Across the entries below, how many lines contain the string "sparsifier"? Give only the count.

-- RECORDS FOR PROCESSING follows --

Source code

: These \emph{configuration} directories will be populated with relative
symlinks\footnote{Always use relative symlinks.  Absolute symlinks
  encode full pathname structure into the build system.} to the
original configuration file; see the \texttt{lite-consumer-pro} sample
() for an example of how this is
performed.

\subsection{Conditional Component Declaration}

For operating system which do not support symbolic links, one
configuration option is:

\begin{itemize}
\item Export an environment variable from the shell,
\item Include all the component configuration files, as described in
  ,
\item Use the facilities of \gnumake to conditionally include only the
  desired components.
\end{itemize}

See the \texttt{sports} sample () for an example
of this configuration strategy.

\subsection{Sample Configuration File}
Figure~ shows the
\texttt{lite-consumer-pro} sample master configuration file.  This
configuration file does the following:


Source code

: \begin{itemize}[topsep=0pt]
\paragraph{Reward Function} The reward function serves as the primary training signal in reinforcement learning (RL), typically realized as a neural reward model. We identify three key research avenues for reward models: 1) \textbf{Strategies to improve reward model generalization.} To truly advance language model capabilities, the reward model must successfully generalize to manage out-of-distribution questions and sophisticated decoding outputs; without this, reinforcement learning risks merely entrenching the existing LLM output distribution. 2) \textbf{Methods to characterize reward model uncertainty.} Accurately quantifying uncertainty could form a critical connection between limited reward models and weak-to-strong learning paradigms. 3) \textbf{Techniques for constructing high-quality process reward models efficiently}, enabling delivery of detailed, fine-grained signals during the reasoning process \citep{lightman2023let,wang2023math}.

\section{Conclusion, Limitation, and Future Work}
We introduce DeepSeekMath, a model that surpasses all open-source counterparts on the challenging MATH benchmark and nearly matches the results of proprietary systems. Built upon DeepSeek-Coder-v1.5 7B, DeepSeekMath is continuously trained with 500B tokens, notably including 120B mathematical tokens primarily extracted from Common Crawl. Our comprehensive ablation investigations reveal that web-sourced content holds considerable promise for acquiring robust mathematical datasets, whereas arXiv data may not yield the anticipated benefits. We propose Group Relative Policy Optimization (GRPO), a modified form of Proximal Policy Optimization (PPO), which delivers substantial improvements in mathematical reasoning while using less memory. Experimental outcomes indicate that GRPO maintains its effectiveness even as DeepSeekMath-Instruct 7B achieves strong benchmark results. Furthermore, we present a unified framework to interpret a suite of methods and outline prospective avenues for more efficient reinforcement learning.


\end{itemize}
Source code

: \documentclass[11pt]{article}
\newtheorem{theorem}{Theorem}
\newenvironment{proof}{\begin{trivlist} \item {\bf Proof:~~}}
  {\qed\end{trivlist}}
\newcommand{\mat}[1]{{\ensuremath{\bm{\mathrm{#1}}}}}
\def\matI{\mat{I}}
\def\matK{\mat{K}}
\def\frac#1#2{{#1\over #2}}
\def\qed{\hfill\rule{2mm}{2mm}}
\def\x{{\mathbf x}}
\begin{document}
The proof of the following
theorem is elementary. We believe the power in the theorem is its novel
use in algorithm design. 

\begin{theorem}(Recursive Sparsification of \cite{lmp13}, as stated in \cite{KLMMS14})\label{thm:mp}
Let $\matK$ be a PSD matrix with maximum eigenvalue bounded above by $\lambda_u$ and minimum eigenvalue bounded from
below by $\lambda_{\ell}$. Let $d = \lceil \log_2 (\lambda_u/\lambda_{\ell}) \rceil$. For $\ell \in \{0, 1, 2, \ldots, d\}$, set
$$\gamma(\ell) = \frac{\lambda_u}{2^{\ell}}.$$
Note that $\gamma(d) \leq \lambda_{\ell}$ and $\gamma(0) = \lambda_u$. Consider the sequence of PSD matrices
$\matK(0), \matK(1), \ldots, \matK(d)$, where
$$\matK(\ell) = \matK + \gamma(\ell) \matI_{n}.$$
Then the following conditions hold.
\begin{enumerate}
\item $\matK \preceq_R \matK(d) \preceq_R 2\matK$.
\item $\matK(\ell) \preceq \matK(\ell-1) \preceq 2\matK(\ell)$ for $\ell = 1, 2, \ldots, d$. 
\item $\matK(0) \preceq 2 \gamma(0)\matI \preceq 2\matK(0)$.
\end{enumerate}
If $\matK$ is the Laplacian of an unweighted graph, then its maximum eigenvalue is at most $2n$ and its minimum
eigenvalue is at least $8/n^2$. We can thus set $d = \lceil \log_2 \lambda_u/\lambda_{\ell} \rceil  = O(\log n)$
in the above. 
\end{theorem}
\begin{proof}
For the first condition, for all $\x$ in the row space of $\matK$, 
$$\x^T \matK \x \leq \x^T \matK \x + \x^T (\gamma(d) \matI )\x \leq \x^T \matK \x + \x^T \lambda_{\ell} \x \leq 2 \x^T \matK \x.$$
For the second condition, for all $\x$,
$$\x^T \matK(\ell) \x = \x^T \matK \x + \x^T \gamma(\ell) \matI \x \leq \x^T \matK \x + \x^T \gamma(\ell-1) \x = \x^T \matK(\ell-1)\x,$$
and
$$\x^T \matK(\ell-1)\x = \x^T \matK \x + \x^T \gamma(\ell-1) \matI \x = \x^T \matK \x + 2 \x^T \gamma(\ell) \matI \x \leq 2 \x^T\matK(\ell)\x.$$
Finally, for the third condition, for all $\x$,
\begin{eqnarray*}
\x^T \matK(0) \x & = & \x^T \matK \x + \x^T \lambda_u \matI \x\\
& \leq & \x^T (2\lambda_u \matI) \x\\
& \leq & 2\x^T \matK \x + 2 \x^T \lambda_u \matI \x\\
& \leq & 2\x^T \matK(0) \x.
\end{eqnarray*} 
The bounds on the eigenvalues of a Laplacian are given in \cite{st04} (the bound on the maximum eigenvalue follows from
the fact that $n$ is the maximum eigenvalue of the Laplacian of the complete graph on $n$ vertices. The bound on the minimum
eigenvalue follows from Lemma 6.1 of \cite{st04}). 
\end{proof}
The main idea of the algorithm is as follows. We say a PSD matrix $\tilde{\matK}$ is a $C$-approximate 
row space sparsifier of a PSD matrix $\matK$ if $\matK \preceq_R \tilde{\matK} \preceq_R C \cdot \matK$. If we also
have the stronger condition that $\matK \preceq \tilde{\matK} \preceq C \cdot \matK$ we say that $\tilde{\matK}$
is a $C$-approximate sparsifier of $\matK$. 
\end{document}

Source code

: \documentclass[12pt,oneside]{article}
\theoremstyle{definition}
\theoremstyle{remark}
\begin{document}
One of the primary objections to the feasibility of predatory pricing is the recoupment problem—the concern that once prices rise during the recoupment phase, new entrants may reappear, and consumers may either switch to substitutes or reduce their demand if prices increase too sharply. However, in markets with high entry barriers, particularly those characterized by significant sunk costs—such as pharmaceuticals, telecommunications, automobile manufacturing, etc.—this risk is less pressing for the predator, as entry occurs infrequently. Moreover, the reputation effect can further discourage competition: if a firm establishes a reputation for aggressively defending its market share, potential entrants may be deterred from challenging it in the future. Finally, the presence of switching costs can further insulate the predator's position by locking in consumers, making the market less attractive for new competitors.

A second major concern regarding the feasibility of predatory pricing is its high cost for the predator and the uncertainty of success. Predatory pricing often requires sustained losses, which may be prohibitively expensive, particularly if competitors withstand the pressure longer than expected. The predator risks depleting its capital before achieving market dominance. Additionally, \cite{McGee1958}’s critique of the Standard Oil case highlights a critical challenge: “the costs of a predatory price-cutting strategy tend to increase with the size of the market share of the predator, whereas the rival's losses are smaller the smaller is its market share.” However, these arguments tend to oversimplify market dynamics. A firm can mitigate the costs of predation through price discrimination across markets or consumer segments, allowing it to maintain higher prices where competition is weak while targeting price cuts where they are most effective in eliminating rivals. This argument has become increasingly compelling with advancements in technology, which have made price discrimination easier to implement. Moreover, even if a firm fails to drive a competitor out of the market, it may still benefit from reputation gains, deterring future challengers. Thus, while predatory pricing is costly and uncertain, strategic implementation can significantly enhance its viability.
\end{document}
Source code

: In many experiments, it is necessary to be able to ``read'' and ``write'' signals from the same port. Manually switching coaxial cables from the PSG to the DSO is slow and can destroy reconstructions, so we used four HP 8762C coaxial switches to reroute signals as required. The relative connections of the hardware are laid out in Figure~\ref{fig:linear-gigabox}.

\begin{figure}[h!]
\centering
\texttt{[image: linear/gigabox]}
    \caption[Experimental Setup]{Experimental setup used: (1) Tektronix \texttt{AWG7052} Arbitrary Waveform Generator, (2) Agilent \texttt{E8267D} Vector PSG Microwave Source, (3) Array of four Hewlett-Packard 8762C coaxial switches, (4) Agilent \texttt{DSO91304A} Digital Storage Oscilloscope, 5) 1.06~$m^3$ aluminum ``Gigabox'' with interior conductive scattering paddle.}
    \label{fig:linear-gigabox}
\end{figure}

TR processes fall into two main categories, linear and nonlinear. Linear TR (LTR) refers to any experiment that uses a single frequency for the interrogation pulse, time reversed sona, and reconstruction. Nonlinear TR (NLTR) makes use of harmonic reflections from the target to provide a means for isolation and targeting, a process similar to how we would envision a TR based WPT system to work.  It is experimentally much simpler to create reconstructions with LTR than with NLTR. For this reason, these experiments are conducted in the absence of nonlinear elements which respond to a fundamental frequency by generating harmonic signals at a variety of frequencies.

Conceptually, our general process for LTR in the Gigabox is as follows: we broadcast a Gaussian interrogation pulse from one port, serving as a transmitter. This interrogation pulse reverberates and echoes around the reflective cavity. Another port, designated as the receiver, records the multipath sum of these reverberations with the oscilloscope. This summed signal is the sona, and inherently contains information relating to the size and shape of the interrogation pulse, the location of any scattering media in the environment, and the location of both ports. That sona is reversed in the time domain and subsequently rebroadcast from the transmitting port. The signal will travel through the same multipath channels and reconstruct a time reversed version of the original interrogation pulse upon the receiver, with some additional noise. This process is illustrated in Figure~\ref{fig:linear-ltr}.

-- RECORDS FOR PROCESSING concluded --

RESULT:
2